When my mother died, her daughters had the unenviable task of going through her things. It was something my father would not really have been up to, even though when she was alive he itched to help her purge things around the house. Oh, the irony.
Mom kept things more than she threw them away. But “things” as in practical bits—recipes to try, magazines to read, wrapping paper for future holidays. Sentimental things were not really in my mother’s wheelhouse. By the time she passed, I’d long ago been given back the misshapen purple ceramic owl I made for her at a young age, or the note I’d written her at a retreat.
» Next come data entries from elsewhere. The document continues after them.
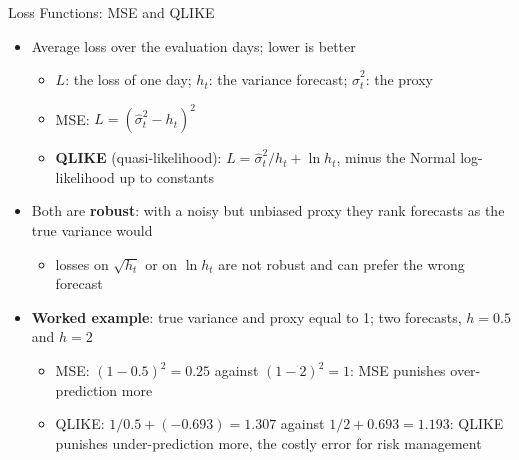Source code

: \begin{frame}{Loss Functions: MSE and QLIKE}
\itemsize{\small}
\begin{itemize}
    \item Average loss over the evaluation days; lower is better 
    \begin{itemize}
        \item $L$: the loss of one day; $h_t$: the variance forecast; $\hat\sigma_t^2$: the proxy
        \item MSE: $L = (\hat\sigma_t^2 - h_t)^2$
        \item \textbf{QLIKE} (quasi-likelihood): $L = \hat\sigma_t^2/h_t + \ln h_t$, minus the Normal log-likelihood up to constants
    \end{itemize}
    \item Both are \textbf{robust}: with a noisy but unbiased proxy they rank forecasts as the true variance would
    \begin{itemize}
        \item losses on $\sqrt{h_t}$ or on $\ln h_t$ are not robust and can prefer the wrong forecast
    \end{itemize}
    \item \textbf{Worked example}: true variance and proxy equal to 1; two forecasts, $h = 0.5$ and $h = 2$
    \begin{itemize}
        \item MSE: $(1 - 0.5)^2 = 0.25$ against $(1 - 2)^2 = 1$: MSE punishes over-prediction more
        \item QLIKE: $1/0.5 + (-0.693) = 1.307$ against $1/2 + 0.693 = 1.193$: QLIKE punishes under-prediction more, the costly error for risk management
    \end{itemize}
\end{itemize}
\end{frame}

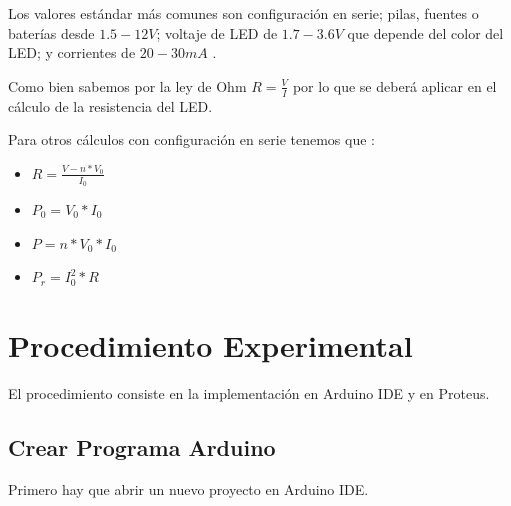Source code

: \documentclass{article}
\begin{document}
Los valores estándar más comunes son configuración en serie; pilas, fuentes o baterías desde $1.5-12V$; voltaje de LED de $1.7-3.6V$ que depende del color del LED; y corrientes de $20-30mA$ \cite{szyk-2022}.

\bigbreak

Como bien sabemos por la ley de Ohm $R = \frac{V}{I}$ por lo que se deberá aplicar en el cálculo de la resistencia del LED.

\bigbreak

Para otros cálculos con configuración en serie tenemos que \cite{szyk-2022}:

\begin{itemize}
    \item $R = \frac{V - n*V_0}{I_0}$
    \item $P_0 = V_0 * I_0$
    \item $P = n * V_0 * I_0$
    \item $P_r = I_0^2 * R$
\end{itemize}

\section{Procedimiento Experimental}

El procedimiento consiste en la implementación en Arduino IDE y en Proteus.

\subsection{Crear Programa Arduino}

Primero hay que abrir un nuevo proyecto en Arduino IDE.
\end{document}
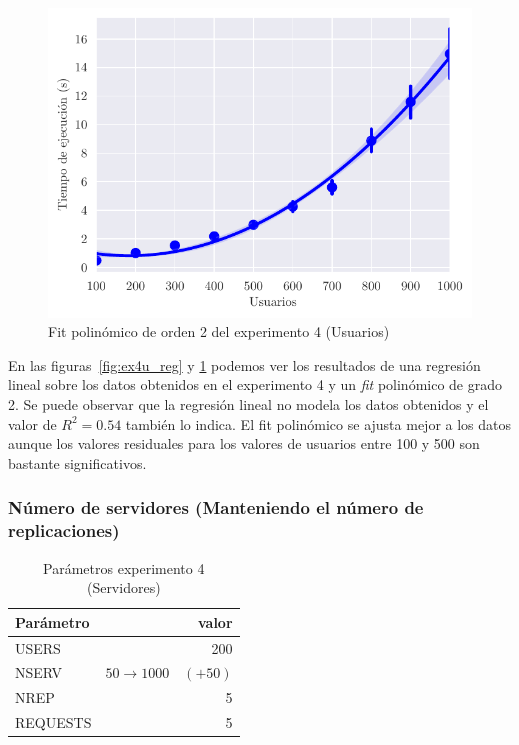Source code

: \begin{figure}[H]
    \centering
    \includegraphics{include/plots/ex4u_time_reg_2.pdf}
    \caption{Fit polinómico de orden 2 del experimento 4 (Usuarios)}%
    \label{fig:ex4u_reg_poly}
\end{figure}

En las figuras~\ref{fig:ex4u_reg} y \ref{fig:ex4u_reg_poly} podemos ver los resultados de una regresión lineal
sobre los datos obtenidos en el experimento 4 y un \emph{fit} polinómico de grado 2. Se puede observar que la
regresión lineal no modela los datos obtenidos y el valor de $R^2=0.54$ también lo indica. El fit polinómico
se ajusta mejor a los datos aunque los valores residuales para los valores de usuarios entre 100 y 500 son
bastante significativos.

\subsubsection{Número de servidores (Manteniendo el número de replicaciones)}

\begin{table}[H]
    \caption{Parámetros experimento 4 (Servidores)}%
    \label{tab:ex4s_par}
    \begin{center}
    \begin{tabular}{lr}
    \toprule
    Parámetro & valor \\
    \midrule
    USERS & 200 \\
    NSERV & $50 \to 1000 \quad (+50)$ \\
    NREP & 5 \\
    REQUESTS & 5\\
    \bottomrule
    \end{tabular}
    \end{center}
\end{table}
It was telling, then, when my eldest sister went through her drawer—the drawer where she kept a few very special things—that my mother had saved just one thing that pertained to me, her youngest. Tucked away in that drawer was my first published feature article.
It’s not that I hadn’t been published many times before, but my first feature was big, bold, colorful and a decent number of column inches. And there, just under the headline, was my name. Even as I type this, I’m smiling. I remember getting up at 4 a.m. without an alarm (a feat for this sleepyhead) to buy the early edition, so excited my hands were shaking.
It was the first of many features, but as a freelancer I did not know that. Nothing was a given. Everything had to be earned. Over time, I was asked to write more and more as the editors said readers were responding to my “voice.” If nothing else, I have a voice. Always have, always will—which works to my benefit and my detriment, depending on the situation and audience.
But I digress. The point is that at a time when most mothers kept their daughter’s wedding invitation, prom picture or heartfelt letter, my mother instead kept my achievement. Something I had earned. Something I had written after years of her redlining my school papers. After years of my nose in books because I could never get enough of the written word. Decades after I had begged her, at the age of three, to teach me to read. It was my achievements, more than anything else, that made her proud.
She had taught me to be an intellectual, to value knowledge and insight above all things. And I had bested her in her core suit–writing. As much as that smarted for her, it also made her proud. Hence the article saved in a drawer that was kept for a select few special things.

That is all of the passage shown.